At present, however, the amount of hydrogen economically available is low, and therefore it is scarcely possible to ensure operation on a sustained basis only using hydrogen H2 as reduction gas. Accordingly, the main focus of attention is on the use of hydrogen H2 at least intermittently together with other gases, for example natural-gas-based reduction gases.
In principle, it is therefore desirable to design and operate direct reduction plants such that they can function both using natural-gas-based reduction gas and using hydrogen and mixtures of natural-gas-based reduction gas and hydrogen. In that case, production can be carried out in different ways depending on the availability of the various reduction gases.
During operation of direct reduction plants, the reduction gas or the reduction gas precursor must be compressed before the reduction gas is introduced into the reduction unit in order to overcome the pressure losses in the plant. During the compression, energy is introduced into the gas to be compressed, as a result of which its temperature also rises-compressors are consequently subjected to thermal loading. Usually, the compressors are cooled by spraying water into the gas to be compressed or into the compressor, among other things.

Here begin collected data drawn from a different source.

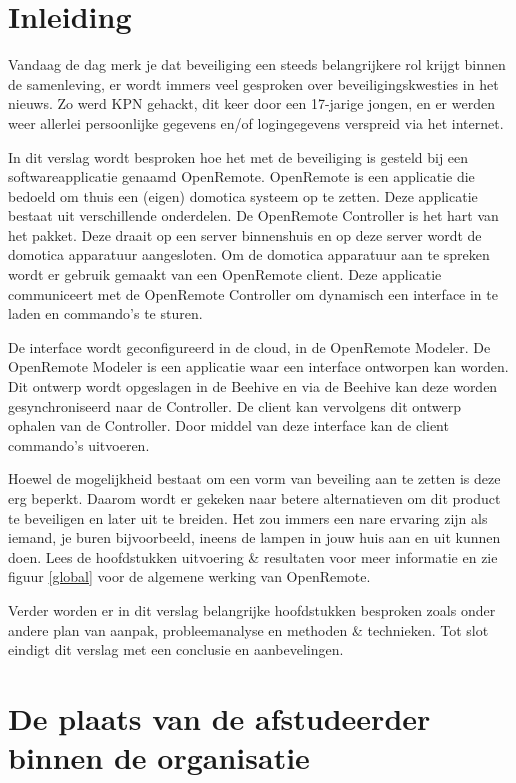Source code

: \documentclass[]{article}
\begin{document}
\newpage
\thispagestyle{empty}
\tableofcontents
\thispagestyle{empty}
\newpage
\thispagestyle{empty}
\listoftables
\listoffigures

\newpage
\section{Inleiding}
Vandaag de dag merk je dat beveiliging een steeds belangrijkere rol krijgt binnen
de samenleving, er wordt immers veel gesproken over beveiligingskwesties in
het nieuws. Zo werd KPN gehackt, dit keer door een 17-jarige jongen, en
er werden weer allerlei persoonlijke gegevens en/of logingegevens verspreid via het
internet.

In dit verslag wordt besproken hoe het met de beveiliging is gesteld bij een
softwareapplicatie genaamd OpenRemote. OpenRemote is een applicatie die
bedoeld om thuis een (eigen) domotica systeem op te zetten. Deze applicatie
bestaat uit verschillende onderdelen. De OpenRemote Controller is het hart van
het pakket. Deze draait op een server binnenshuis en op deze server wordt de
domotica apparatuur aangesloten. Om de domotica apparatuur aan te spreken wordt
er gebruik gemaakt van een OpenRemote client. Deze applicatie communiceert met de
OpenRemote Controller om dynamisch een interface in te laden en commando's te
sturen. 

De interface wordt geconfigureerd in de cloud, in de OpenRemote Modeler. De
OpenRemote Modeler is een applicatie waar een interface ontworpen kan worden.
Dit ontwerp wordt opgeslagen in de Beehive en via de Beehive kan deze worden
gesynchroniseerd naar de Controller. De client kan vervolgens dit ontwerp
ophalen van de Controller. Door middel van deze interface kan de client
commando's uitvoeren. 

Hoewel de mogelijkheid bestaat om een vorm van beveiling aan te zetten is deze
erg beperkt. Daarom wordt er gekeken naar betere alternatieven om dit product te
beveiligen en later uit te breiden. Het zou immers een nare ervaring zijn als
iemand, je buren bijvoorbeeld, ineens de lampen in jouw huis aan en uit kunnen
doen. Lees de hoofdstukken uitvoering \& resultaten voor meer informatie en zie
figuur \ref{global} voor de algemene werking van OpenRemote.

Verder worden er in dit verslag belangrijke hoofdstukken besproken zoals onder andere
plan van aanpak, probleemanalyse en methoden \& technieken.
Tot slot eindigt dit verslag met een conclusie en aanbevelingen.

\newpage
\section{De plaats van de afstudeerder binnen de organisatie}
\end{document}
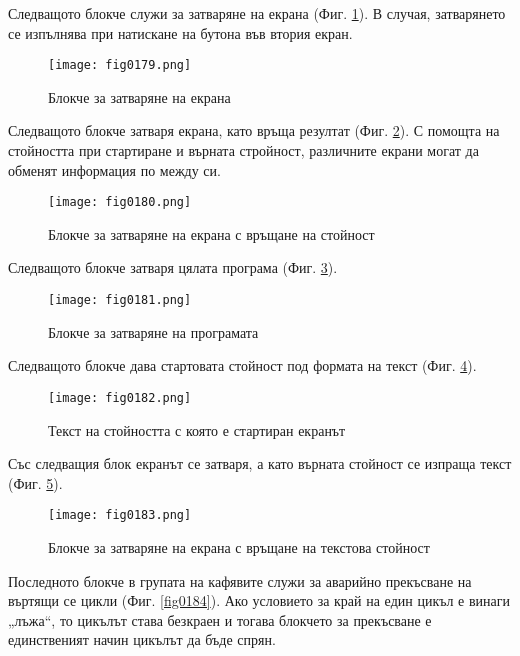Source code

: Следващото блокче служи за затваряне на екрана (Фиг. \ref{fig0179}). В случая, затварянето се изпълнява при натискане на бутона във втория екран. 

\begin{figure}[H]
  \centering
  \texttt{[image: fig0179.png]}
  \caption{Блокче за затваряне на екрана}
\label{fig0179}
\end{figure}

Следващото блокче затваря екрана, като връща резултат (Фиг. \ref{fig0180}). С помощта на стойността при стартиране и върната стройност, различните екрани могат да обменят информация по между си. 

\begin{figure}[H]
  \centering
  \texttt{[image: fig0180.png]}
  \caption{Блокче за затваряне на екрана с връщане на стойност}
\label{fig0180}
\end{figure}

Следващото блокче затваря цялата програма (Фиг. \ref{fig0181}).

\begin{figure}[H]
  \centering
  \texttt{[image: fig0181.png]}
  \caption{Блокче за затваряне на програмата}
\label{fig0181}
\end{figure}

Следващото блокче дава стартовата стойност под формата на текст (Фиг. \ref{fig0182}).

\begin{figure}[H]
  \centering
  \texttt{[image: fig0182.png]}
  \caption{Текст на стойността с която е стартиран екранът}
\label{fig0182}
\end{figure}

Със следващия блок екранът се затваря, а като върната стойност се изпраща текст (Фиг. \ref{fig0183}).

\begin{figure}[H]
  \centering
  \texttt{[image: fig0183.png]}
  \caption{Блокче за затваряне на екрана с връщане на текстова стойност}
\label{fig0183}
\end{figure}

Последното блокче в групата на кафявите служи за аварийно прекъсване на въртящи се цикли (Фиг. \ref{fig0184}). Ако условието за край на един цикъл е винаги „лъжа“, то цикълът става безкраен и тогава блокчето за прекъсване е единственият начин цикълът да бъде спрян.

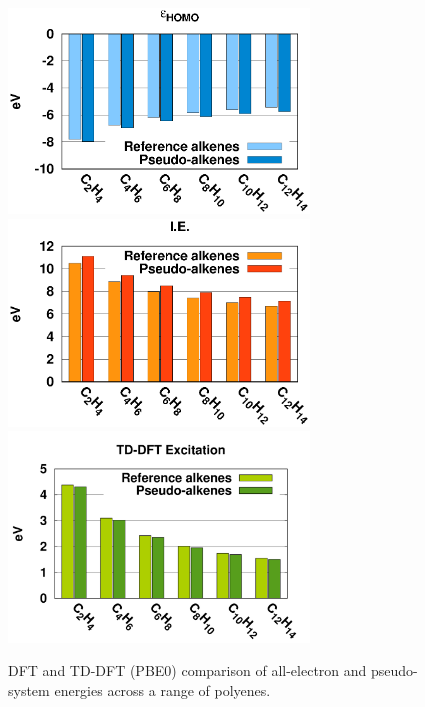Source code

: \documentclass[12pt]{article}
\begin{document}
\begin{figure}
\begin{center}
\includegraphics[width=8cm]{short_pbe0_homo_uhf}
\includegraphics[width=8cm]{short_pbe0_ie_uhf}
\includegraphics[width=8cm]{short_pbe0_tddft}
\caption{DFT and TD-DFT (PBE0) comparison of all-electron and pseudo-system energies across a range of
polyenes.}
\label{fig:alkenes_hf_dft}
\end{center}
\vspace{0.25in}
\hspace*{3in}
\end{figure}
\end{document}
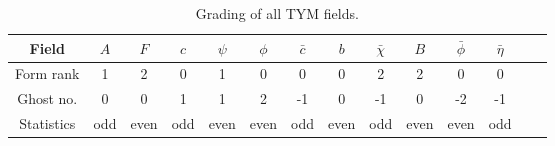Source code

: \documentclass[main.tex]{subfiles}
\begin{document}
\begin{table}[htpb]
  \caption{Grading of all TYM fields.}%
  \label{tab:tym-grading}
  \begin{tabular}{cccccccccccccc}
    \toprule
    Field      & $A$ & $F$  & $c$ & $\psi$ & $\phi$ & $\bar{c}$ & $b$  & $\bar{\chi}$ & $B$  & $\bar{\phi}$ & $\bar{\eta}$ \\
    \midrule
    Form rank  & 1   & 2    & 0   & 1      & 0      & 0         & 0    & 2            & 2    & 0            & 0            \\
    Ghost no.  & 0   & 0    & 1   & 1      & 2      & -1        & 0    & -1           & 0    & -2           & -1           \\
    Statistics & odd & even & odd & even   & even   & odd       & even & odd          & even & even         & odd          \\
    \bottomrule
  \end{tabular}
\end{table}
\end{document}
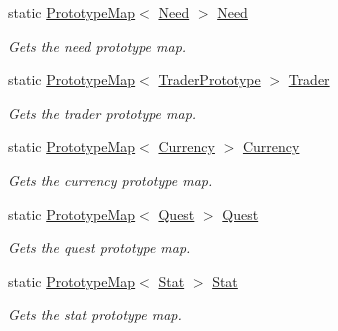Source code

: \begin{DoxyCompactItemize}
static \hyperlink{class_prototype_map}{Prototype\+Map}$<$ \hyperlink{class_project_porcupine_1_1_entities_1_1_need}{Need} $>$ \hyperlink{class_prototype_manager_adda5a92ee60a9f46450cf90a7e900df6}{Need}
\begin{DoxyCompactList}\small\item\em Gets the need prototype map. \end{DoxyCompactList}\item 
static \hyperlink{class_prototype_map}{Prototype\+Map}$<$ \hyperlink{class_trader_prototype}{Trader\+Prototype} $>$ \hyperlink{class_prototype_manager_aa72bd66f68e462dbfeb89729a7d04d9e}{Trader}
\begin{DoxyCompactList}\small\item\em Gets the trader prototype map. \end{DoxyCompactList}\item 
static \hyperlink{class_prototype_map}{Prototype\+Map}$<$ \hyperlink{class_currency}{Currency} $>$ \hyperlink{class_prototype_manager_abb50bcd27c70b54bbbc1a7f41240a9c4}{Currency}
\begin{DoxyCompactList}\small\item\em Gets the currency prototype map. \end{DoxyCompactList}\item 
static \hyperlink{class_prototype_map}{Prototype\+Map}$<$ \hyperlink{class_quest}{Quest} $>$ \hyperlink{class_prototype_manager_a28aa7fc2756ccf3e19b09917018f1eac}{Quest}
\begin{DoxyCompactList}\small\item\em Gets the quest prototype map. \end{DoxyCompactList}\item 
static \hyperlink{class_prototype_map}{Prototype\+Map}$<$ \hyperlink{class_project_porcupine_1_1_entities_1_1_stat}{Stat} $>$ \hyperlink{class_prototype_manager_a99196c3dff2e3d67adf38c852120261b}{Stat}
\begin{DoxyCompactList}\small\item\em Gets the stat prototype map. \end{DoxyCompactList}\item 

\end{DoxyCompactItemize}
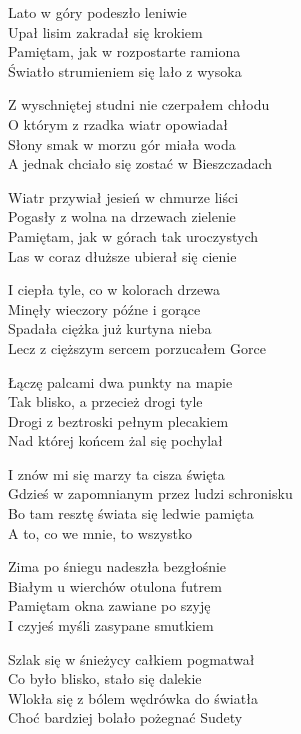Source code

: \begin{text}
    \begin{scriptTwelve}
Lato w góry podeszło leniwie\\
Upał lisim zakradał się krokiem\\
Pamiętam, jak w rozpostarte ramiona\\
Światło strumieniem się lało z wysoka

Z wyschniętej studni nie czerpałem chłodu\\
O którym z rzadka wiatr opowiadał\\
Słony smak w morzu gór miała woda\\
A jednak chciało się zostać w Bieszczadach

Wiatr przywiał jesień w chmurze liści\\
Pogasły z wolna na drzewach zielenie\\
Pamiętam, jak w górach tak uroczystych\\
Las w coraz dłuższe ubierał się cienie

I ciepła tyle, co w kolorach drzewa\\
Minęły wieczory późne i gorące\\
Spadała ciężka już kurtyna nieba\\
Lecz z cięższym sercem porzucałem Gorce

Łączę palcami dwa punkty na mapie\\
Tak blisko, a przecież drogi tyle\\
Drogi z beztroski pełnym plecakiem\\
Nad której końcem żal się pochylał

I znów mi się marzy ta cisza święta\\
Gdzieś w zapomnianym przez ludzi schronisku\\
Bo tam resztę świata się ledwie pamięta\\
A to, co we mnie, to wszystko

Zima po śniegu nadeszła bezgłośnie\\
Białym u wierchów otulona futrem\\
Pamiętam okna zawiane po szyję\\
I czyjeś myśli zasypane smutkiem

Szlak się w śnieżycy całkiem pogmatwał\\
Co było blisko, stało się dalekie\\
Wlokła się z bólem wędrówka do światła\\
Choć bardziej bolało pożegnać Sudety


\end{scriptTwelve}
\end{text}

Compared to other reduction gases, hydrogen has a considerably lower density, a low molecular weight and high speed of sound. This has the effect that different requirements are placed on compressors that are intended to be suitable for the economic compression of hydrogen than on compressors that are intended to process denser gases of higher molecular weight and lower speed of sound—for example natural-gas-based reduction gases, the molecular weight of which is also in a relatively narrow range. This must be taken into consideration when direct reduction plants are being operated in such a way that they can function both using natural-gas-based reduction gas and using hydrogen and mixtures of natural-gas-based reduction gas and hydrogen. If the compressors suitable for economic compression of hydrogen are also intended to be capable of economically compressing other gases, and therefore are intended to cover a wide range of molecular weights—this is the case, for example, if gas mixtures of hydrogen with other gases are used—these different requirements must be taken into consideration. Accordingly, there is a need to adapt the gas compression system of existing direct reduction plants to an increasing fraction of hydrogen in gas mixtures with other gases, for example natural-gas-based reduction gases.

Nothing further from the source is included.